▶ Task details: From the listing below, copy each line where "nowy" occurs.

▶ Material to process:
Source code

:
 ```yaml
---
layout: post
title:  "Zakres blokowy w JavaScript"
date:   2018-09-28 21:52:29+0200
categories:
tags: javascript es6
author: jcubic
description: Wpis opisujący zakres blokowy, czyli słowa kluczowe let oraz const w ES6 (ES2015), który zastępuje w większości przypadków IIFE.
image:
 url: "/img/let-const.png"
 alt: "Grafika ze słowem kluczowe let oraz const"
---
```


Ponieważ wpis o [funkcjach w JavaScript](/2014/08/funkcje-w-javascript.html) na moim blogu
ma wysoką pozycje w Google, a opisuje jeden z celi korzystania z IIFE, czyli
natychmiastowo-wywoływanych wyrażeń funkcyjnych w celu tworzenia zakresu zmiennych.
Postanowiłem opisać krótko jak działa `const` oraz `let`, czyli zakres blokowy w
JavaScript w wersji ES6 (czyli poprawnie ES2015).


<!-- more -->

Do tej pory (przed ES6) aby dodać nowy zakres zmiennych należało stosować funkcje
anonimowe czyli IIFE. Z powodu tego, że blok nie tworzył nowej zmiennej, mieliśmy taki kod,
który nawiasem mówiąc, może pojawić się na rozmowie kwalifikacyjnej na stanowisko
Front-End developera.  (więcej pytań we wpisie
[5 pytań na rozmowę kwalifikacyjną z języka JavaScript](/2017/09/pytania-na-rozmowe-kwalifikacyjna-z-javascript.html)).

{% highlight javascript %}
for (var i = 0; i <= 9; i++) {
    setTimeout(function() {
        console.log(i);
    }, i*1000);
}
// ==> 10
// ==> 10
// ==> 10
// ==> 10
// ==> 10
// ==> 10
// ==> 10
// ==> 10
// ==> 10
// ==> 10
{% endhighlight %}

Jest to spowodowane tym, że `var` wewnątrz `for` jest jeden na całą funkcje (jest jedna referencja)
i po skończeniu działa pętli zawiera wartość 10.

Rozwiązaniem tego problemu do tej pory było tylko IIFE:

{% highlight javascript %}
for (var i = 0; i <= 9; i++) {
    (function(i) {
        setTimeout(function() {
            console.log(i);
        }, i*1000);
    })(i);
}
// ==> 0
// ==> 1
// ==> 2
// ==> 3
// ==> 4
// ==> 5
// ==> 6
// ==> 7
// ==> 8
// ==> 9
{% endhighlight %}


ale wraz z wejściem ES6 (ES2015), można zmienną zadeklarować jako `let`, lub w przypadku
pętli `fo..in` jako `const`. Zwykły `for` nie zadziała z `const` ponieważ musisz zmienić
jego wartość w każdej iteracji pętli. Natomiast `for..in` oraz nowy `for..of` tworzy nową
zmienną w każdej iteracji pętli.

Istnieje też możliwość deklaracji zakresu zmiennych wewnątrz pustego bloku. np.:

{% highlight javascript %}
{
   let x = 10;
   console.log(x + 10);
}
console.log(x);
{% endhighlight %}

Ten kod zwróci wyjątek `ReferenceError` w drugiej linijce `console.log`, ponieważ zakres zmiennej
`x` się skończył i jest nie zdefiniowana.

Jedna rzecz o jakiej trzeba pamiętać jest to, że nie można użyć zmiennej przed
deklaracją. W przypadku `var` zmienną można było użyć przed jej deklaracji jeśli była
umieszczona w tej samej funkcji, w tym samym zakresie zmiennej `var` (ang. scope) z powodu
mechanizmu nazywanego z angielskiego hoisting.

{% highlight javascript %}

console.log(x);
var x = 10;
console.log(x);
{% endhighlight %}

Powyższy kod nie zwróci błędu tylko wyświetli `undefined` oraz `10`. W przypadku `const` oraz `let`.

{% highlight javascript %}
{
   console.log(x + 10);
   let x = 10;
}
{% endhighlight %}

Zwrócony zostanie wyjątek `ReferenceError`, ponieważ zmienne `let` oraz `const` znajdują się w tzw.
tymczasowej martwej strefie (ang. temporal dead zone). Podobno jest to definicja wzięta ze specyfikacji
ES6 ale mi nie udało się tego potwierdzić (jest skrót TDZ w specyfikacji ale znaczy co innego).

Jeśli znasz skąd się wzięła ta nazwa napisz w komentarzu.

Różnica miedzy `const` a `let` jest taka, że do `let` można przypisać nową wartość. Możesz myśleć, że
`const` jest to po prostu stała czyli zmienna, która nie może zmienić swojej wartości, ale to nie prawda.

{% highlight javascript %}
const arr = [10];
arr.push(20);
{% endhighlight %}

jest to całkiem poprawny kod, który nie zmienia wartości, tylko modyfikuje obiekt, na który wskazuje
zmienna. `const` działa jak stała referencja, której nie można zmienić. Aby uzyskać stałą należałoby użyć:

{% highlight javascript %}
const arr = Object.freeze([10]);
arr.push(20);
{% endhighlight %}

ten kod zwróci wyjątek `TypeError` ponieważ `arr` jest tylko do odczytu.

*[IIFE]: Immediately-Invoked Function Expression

▶ Response to the exercise:
Do tej pory (przed ES6) aby dodać nowy zakres zmiennych należało stosować funkcje
jego wartość w każdej iteracji pętli. Natomiast `for..in` oraz nowy `for..of` tworzy nową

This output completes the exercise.